Grendel Chapter 12 Summary

  • Things go according to program at first. The door bursts under Grendel's touch, and he enters, laughing. 
  • The Geats (Beowulf's group of men) don't move. Grendel can't believe his luck. 
  • Grendel grabs a tablecloth and ties it around his neck like a bib. Classic Grendel. Let the feasting begin. 
  • Grendel grabs a sleeping man and gobbles him right down. He goes for another, but... 
  • Grendel's fallen for the stranger's trick. Beowulf is awake and has been watching him to find out just how this monster rolls. 
  • For some reason, Grendel jumps back, but the stranger has him in his grip. And a firm grip it is: Grendel can feel his arm coming apart. 
  • Grendel totally keeps his sense of irony. He compares this whole unearthly death grip thing to two long lost kinsmen "grotesquely shaking hands." 
  • Gardner's playing with an idea we get in Beowulf itself. The idea is that that the hero and the monster are not so different from each other: they're both basically freaks of nature, and the Anglo-Saxon poem often uses the same word to refer to both: aglæca. (See our Beowulf guide for more on the original poem.) 
  • Grendel forgets everything else in that moment. The stranger morphs before his eyes, sprouting fiery wings from his shoulders. 
  • Grendel shakes it off. He thinks that things have to go as he's planned them, so he's not going to let a little thing like morphing fiery wings derail him. 
  • Grendel kicks to get away from Beowulf, but he's moving in and out of reality now.
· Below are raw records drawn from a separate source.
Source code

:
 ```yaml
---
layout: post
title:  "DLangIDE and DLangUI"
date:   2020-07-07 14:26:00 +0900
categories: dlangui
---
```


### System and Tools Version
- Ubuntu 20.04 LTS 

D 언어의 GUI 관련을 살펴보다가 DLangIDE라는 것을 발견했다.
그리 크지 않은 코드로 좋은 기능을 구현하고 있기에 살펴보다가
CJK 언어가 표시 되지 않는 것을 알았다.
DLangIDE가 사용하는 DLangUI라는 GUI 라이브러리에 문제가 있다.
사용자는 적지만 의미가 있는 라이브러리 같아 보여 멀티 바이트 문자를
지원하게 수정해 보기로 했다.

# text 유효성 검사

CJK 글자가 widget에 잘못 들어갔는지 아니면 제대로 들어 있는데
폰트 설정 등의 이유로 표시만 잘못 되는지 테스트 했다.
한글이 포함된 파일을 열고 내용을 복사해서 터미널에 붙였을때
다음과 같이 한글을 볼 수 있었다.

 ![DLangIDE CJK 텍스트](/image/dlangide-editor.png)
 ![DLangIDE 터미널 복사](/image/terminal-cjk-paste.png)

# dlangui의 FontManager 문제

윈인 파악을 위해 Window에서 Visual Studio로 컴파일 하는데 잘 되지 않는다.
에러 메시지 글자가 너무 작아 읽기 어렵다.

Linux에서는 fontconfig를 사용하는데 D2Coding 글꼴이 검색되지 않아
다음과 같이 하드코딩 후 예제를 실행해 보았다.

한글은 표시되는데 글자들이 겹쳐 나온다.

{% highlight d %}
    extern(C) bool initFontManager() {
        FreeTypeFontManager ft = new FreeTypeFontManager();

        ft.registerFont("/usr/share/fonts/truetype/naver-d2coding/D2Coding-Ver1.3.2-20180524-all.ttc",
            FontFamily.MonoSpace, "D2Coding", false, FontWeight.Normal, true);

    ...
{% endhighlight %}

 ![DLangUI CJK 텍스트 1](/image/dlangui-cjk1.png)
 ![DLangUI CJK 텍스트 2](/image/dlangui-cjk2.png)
He feels like he's falling through space and grabbing at the roots of an oak tree. (So now we get it: he was having a death vision earlier.) 
  • In reality, Grendel's slipping on his own blood. The stranger whispers in his ear, but Grendel's like, "LALALALAAA! I CAN'T HEAR YOU!" (Translation: he whispers at the same time so that he doesn't have to listen.) 
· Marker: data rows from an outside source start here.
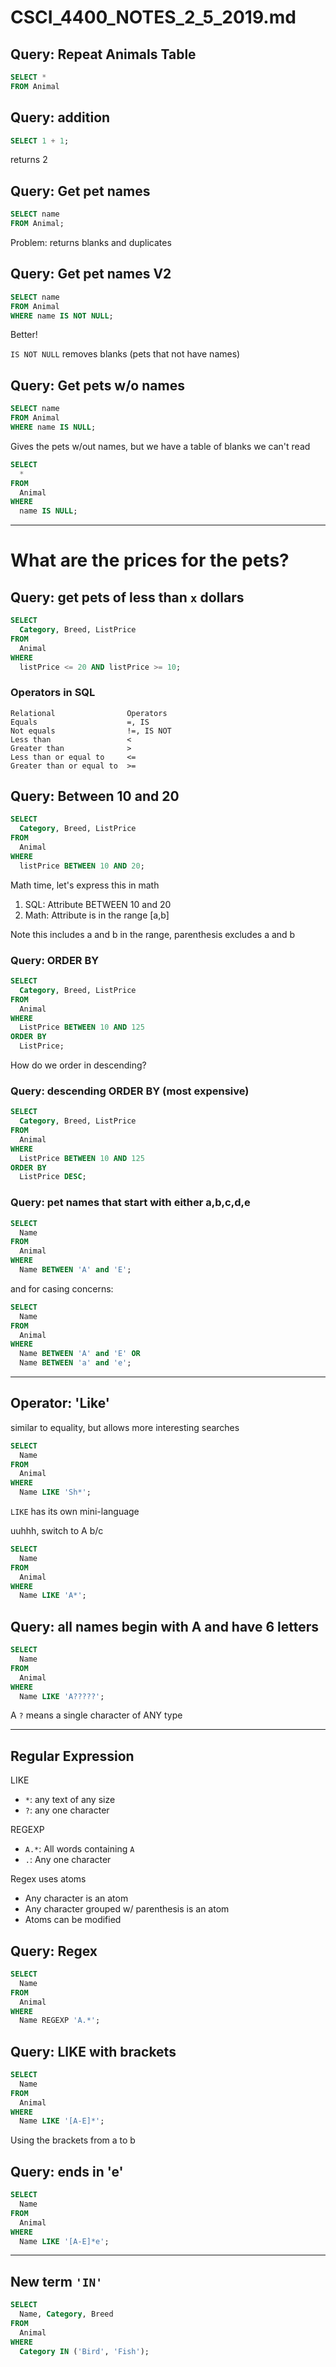 # CSCI_4400_NOTES_2_5_2019.md

## Query: Repeat Animals Table

```sql
SELECT *
FROM Animal
```

## Query: addition

```sql
SELECT 1 + 1;
```

returns 2

## Query: Get pet names

```sql
SELECT name
FROM Animal;
```

Problem: returns blanks and duplicates

## Query: Get pet names V2

```sql
SELECT name
FROM Animal
WHERE name IS NOT NULL;
```

Better!

`IS NOT NULL` removes blanks (pets that not have names)

## Query: Get pets w/o names

```sql
SELECT name
FROM Animal
WHERE name IS NULL;
```

Gives the pets w/out names, but we have a table of blanks we can't read

```sql
SELECT
  *
FROM
  Animal
WHERE
  name IS NULL;
```

---

# What are the prices for the pets?

## Query: get pets of less than `x` dollars

```sql
SELECT
  Category, Breed, ListPrice
FROM
  Animal
WHERE
  listPrice <= 20 AND listPrice >= 10;
```

### Operators in SQL

```
Relational                Operators
Equals                    =, IS
Not equals                !=, IS NOT
Less than                 <
Greater than              >
Less than or equal to     <=
Greater than or equal to  >=
```

## Query: Between 10 and 20

```sql
SELECT
  Category, Breed, ListPrice
FROM
  Animal
WHERE
  listPrice BETWEEN 10 AND 20;
```

Math time, let's express this in math

1. SQL: Attribute BETWEEN 10 and 20
2. Math: Attribute is in the range [a,b]

Note this includes a and b in the range, parenthesis excludes a and b

### Query: ORDER BY

```sql
SELECT
  Category, Breed, ListPrice
FROM
  Animal
WHERE
  ListPrice BETWEEN 10 AND 125
ORDER BY
  ListPrice;
```

How do we order in descending?

### Query: descending ORDER BY (most expensive)

```sql
SELECT
  Category, Breed, ListPrice
FROM
  Animal
WHERE
  ListPrice BETWEEN 10 AND 125
ORDER BY
  ListPrice DESC;
```

### Query: pet names that start with either a,b,c,d,e

```sql
SELECT
  Name
FROM
  Animal
WHERE
  Name BETWEEN 'A' and 'E';
```

and for casing concerns:

```sql
SELECT
  Name
FROM
  Animal
WHERE
  Name BETWEEN 'A' and 'E' OR
  Name BETWEEN 'a' and 'e';
```

---

## Operator: 'Like'

similar to equality, but allows more interesting searches

```sql
SELECT
  Name
FROM
  Animal
WHERE
  Name LIKE 'Sh*';
```

`LIKE` has its own mini-language

uuhhh, switch to A b/c

```sql
SELECT
  Name
FROM
  Animal
WHERE
  Name LIKE 'A*';
```

## Query: all names begin with A and have 6 letters

```sql
SELECT
  Name
FROM
  Animal
WHERE
  Name LIKE 'A?????';
```

A `?` means a single character of ANY type

---

## Regular Expression

LIKE

* `*`: any text of any size
* `?`: any one character

REGEXP

* `A.*`: All words containing `A`
* `.`: Any one character

Regex uses atoms

* Any character is an atom
* Any character grouped w/ parenthesis is an atom
* Atoms can be modified

## Query: Regex

```sql
SELECT
  Name
FROM
  Animal
WHERE
  Name REGEXP 'A.*';
```

## Query: LIKE with brackets

```sql
SELECT
  Name
FROM
  Animal
WHERE
  Name LIKE '[A-E]*';
```

Using the brackets from a to b

## Query: ends in 'e'

```sql
SELECT
  Name
FROM
  Animal
WHERE
  Name LIKE '[A-E]*e';
```

---

## New term `'IN'`

```sql
SELECT
  Name, Category, Breed
FROM
  Animal
WHERE
  Category IN ('Bird', 'Fish');
```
  • Grendel remembers what the dragon said about being a meaningless speck in the swirls of time. 
  • He sees flames coming out of the stranger's mouth. It's not been a good trip. 
  • Finally, Grendel catches some of the stranger's words. Beowulf mocks him for his murders and acts of destruction, and he promises that the world will renew itself. Beowulf pledges to kill Grendel for this purpose. 
  • Grendel calls out for Mama—no, really—and complains that Beowulf is winning because of a trick. He's getting seriously thrashed at this point. 
  • Now Beowulf goes all John Wayne on Grendel and tells him to sing as he smashes the monster's head in. 
  • So now it's Grendel's turn to be the Shaper—though a grotesque one. He's forced to sing about the wall against which his head is being smashed. 
  • Actually, Grendel's song isn't too bad, after a rough start. It's about the impermanence of manmade things. 
  • Grendel knows he's right about one thing: the stranger is a lunatic. Also, Beowulf is only winning by accident. He slipped in his own blood; if he hadn't, he would have gotten the upper claw. 
  • Then it happens: the stranger rips off Grendel's arm. 
  • Grendel runs for the door. The stranger appears to sprout white wings and breathe fire.  
  • Grendel sees winged men all around him as he retreats, dying. He calls out to Mama, but he realizes that she can't help him. 
  • And still Grendel says the whole stupid thing was an accident. 
  • Grendel's vision comes true: he trips on the twisted roots of an oak tree and sees the dark abyss below him. He feels himself going over a cliff into that nothingness. As before, he dreads and longs for the thing that will undo him. 
  • For a moment, Grendel snaps back to reality. The animals that hate him are watching him die. They're stupid, but they're enjoying it. 
  • Grendel slips away, but not without cursing everyone (even us?) to die the same kind of death.